Luxembourg – Belgium, Slovakia and Slovenia recently confirmed commitment to the EFSF framework agreement and authorization of the agreement under its national laws. Following the EFSF Board of Directors on Friday 3 December all remaining issues have been cleared. All 16 Member States of the euro area have now signed up and are thus full EFSF members. Klaus Regling, Chief Executive Officer of the EFSF commented: “I welcome that all 16 euro area Member States have concluded their legal processes. This confirms that the euro area Member States are determined to safeguard financial stability of the euro zone and to protect the euro.” The signature of Belgium, Slovakia and Slovenia and the clearance of the remaining issues did not influence the functioning of the EFSF, which has been fully operational since 4 August 2010.

About the EFSF:

The European Financial Stability Facility (EFSF) was incorporated in Luxembourg under Luxembourgish law on June 7th 2010. Its objective is to preserve financial stability of Europe’s Economic and Monetary Union by providing temporary financial assistance to euro area Member States in difficulty. In order to reach its objective the EFSF can - with the support of the German Debt Management Office (DMO) - issue bonds or other debt instruments on the market to raise the funds needed to provide loans to countries which would submit a request. Issues would be backed by guarantees given by euro area Member States of up to € 440 billion.

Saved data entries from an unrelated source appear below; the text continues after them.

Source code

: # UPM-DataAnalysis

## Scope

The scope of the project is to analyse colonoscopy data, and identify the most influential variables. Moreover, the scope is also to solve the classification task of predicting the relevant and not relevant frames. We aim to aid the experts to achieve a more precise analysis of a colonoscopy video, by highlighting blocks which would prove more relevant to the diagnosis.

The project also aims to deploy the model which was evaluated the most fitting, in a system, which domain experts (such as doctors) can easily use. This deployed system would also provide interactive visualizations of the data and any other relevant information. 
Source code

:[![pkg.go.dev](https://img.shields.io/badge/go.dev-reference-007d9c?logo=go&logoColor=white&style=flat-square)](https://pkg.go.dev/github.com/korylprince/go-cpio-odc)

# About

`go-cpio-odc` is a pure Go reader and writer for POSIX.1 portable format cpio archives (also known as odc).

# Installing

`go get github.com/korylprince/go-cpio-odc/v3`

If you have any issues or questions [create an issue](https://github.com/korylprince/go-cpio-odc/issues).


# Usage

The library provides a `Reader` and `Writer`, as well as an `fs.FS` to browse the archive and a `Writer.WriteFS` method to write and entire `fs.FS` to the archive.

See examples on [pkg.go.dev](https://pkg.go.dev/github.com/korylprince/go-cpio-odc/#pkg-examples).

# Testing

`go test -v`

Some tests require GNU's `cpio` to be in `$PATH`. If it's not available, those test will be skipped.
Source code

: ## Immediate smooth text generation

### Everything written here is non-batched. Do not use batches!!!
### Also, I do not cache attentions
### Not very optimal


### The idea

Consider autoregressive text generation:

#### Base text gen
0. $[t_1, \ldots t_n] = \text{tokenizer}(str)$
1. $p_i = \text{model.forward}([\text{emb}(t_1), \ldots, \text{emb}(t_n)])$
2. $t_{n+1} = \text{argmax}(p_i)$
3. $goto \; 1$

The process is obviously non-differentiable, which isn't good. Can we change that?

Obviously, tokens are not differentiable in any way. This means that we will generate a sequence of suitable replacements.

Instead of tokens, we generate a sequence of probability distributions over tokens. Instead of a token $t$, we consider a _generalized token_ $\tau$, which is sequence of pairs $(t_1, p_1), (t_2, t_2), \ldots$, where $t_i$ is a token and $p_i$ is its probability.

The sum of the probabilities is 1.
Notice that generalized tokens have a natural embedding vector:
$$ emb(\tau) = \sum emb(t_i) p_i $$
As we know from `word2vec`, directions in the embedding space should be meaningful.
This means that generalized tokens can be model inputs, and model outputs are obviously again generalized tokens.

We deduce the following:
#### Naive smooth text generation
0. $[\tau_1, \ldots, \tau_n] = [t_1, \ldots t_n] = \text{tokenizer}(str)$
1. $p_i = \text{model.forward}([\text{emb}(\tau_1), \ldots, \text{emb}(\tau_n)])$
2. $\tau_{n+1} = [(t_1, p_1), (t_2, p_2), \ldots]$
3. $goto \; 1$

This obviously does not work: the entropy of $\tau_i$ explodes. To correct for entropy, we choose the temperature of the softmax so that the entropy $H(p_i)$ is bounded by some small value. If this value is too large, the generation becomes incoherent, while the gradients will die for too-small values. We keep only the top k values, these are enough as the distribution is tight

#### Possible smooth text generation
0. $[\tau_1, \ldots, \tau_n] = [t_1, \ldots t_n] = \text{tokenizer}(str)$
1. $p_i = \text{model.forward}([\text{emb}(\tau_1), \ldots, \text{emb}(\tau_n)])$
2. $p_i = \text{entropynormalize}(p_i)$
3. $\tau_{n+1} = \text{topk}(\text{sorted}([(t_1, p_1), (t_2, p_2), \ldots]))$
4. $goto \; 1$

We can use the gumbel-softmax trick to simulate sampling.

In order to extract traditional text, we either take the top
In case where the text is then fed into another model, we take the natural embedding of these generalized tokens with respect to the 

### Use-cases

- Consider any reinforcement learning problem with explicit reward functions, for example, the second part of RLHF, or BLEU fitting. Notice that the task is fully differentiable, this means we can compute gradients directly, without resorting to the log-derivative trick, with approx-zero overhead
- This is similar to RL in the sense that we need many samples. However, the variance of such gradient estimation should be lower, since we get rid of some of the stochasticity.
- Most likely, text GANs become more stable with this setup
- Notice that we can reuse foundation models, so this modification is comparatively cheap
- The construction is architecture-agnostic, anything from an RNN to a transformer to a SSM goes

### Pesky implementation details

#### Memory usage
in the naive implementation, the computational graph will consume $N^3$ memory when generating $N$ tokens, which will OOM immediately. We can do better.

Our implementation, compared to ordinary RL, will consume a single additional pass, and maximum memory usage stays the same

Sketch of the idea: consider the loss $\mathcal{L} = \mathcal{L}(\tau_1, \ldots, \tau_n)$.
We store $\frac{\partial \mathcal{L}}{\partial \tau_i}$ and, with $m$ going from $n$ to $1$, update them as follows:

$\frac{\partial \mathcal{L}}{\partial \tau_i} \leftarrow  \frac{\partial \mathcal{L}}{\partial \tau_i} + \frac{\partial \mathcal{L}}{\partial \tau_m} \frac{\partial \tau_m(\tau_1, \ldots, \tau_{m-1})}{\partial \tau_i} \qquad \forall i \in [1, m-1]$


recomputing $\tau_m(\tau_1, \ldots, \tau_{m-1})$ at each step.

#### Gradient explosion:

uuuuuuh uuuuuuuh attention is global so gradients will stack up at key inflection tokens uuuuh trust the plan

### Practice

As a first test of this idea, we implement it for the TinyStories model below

The EFSF is part of a wider safety net. Its funds would be combined with loans of up to € 60 billion coming from the European Financial Stabilisation Mechanism (EFSM), i.e. funds raised by the European Commission and guaranteed by the EU budget, and up to € 250 billion from the International Monetary Fund (IMF) for an overall rescue package worth up to € 750 billion. EFSF, EFSM and IMF can only act after a support request is made by a euro area Member State and a country programme has been negotiated with the European Commission and the IMF. This would only occur when the country is unable to borrow on markets at acceptable rates. Any financial assistance by EFSF, EFSM and IMF to a country in need would be linked to very strict policy conditions.